Given entries:
***

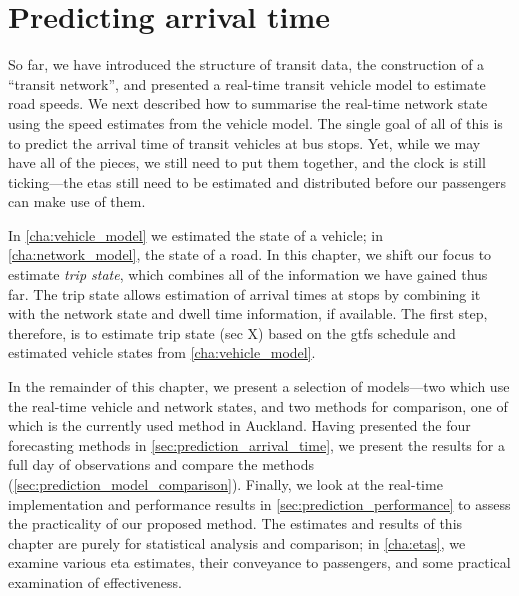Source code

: \chapter{Predicting arrival time}
\label{cha:prediction}


So far, we have introduced the structure of transit data, the construction of a ``transit network'', and presented a real-time transit vehicle model to estimate road speeds. We next described how to summarise the real-time network state using the speed estimates from the vehicle model. The single goal of all of this is to predict the arrival time of transit vehicles at bus stops. Yet, while we may have all of the pieces, we still need to put them together, and the clock is still ticking---the \glspl{eta} still need to be estimated and distributed before our passengers can make use of them.

In \cref{cha:vehicle_model} we estimated the state of a vehicle; in \cref{cha:network_model}, the state of a road. In this chapter, we shift our focus to estimate \emph{trip state}, which combines all of the information we have gained thus far. The trip state allows estimation of arrival times at stops by combining it with the network state and dwell time information, if available. The first step, therefore, is to estimate trip state (sec X) based on the \gls{gtfs} schedule and estimated vehicle states from \cref{cha:vehicle_model}.

In the remainder of this chapter, we present a selection of models---two which use the real-time vehicle and network states, and two methods for comparison, one of which is the currently used method in Auckland. Having presented the four forecasting methods in \cref{sec:prediction_arrival_time}, we present the results for a full day of observations and compare the methods (\cref{sec:prediction_model_comparison}). Finally, we look at the real-time implementation and performance results in \cref{sec:prediction_performance} to assess the practicality of our proposed method. The estimates and results of this chapter are purely for statistical analysis and comparison; in \cref{cha:etas}, we examine various \gls{eta} estimates, their conveyance to passengers, and some practical examination of effectiveness.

***

Your instructions:
From the material above, copy out every line bearing the string "estimates".

Output below:
So far, we have introduced the structure of transit data, the construction of a ``transit network'', and presented a real-time transit vehicle model to estimate road speeds. We next described how to summarise the real-time network state using the speed estimates from the vehicle model. The single goal of all of this is to predict the arrival time of transit vehicles at bus stops. Yet, while we may have all of the pieces, we still need to put them together, and the clock is still ticking---the \glspl{eta} still need to be estimated and distributed before our passengers can make use of them.
In the remainder of this chapter, we present a selection of models---two which use the real-time vehicle and network states, and two methods for comparison, one of which is the currently used method in Auckland. Having presented the four forecasting methods in \cref{sec:prediction_arrival_time}, we present the results for a full day of observations and compare the methods (\cref{sec:prediction_model_comparison}). Finally, we look at the real-time implementation and performance results in \cref{sec:prediction_performance} to assess the practicality of our proposed method. The estimates and results of this chapter are purely for statistical analysis and comparison; in \cref{cha:etas}, we examine various \gls{eta} estimates, their conveyance to passengers, and some practical examination of effectiveness.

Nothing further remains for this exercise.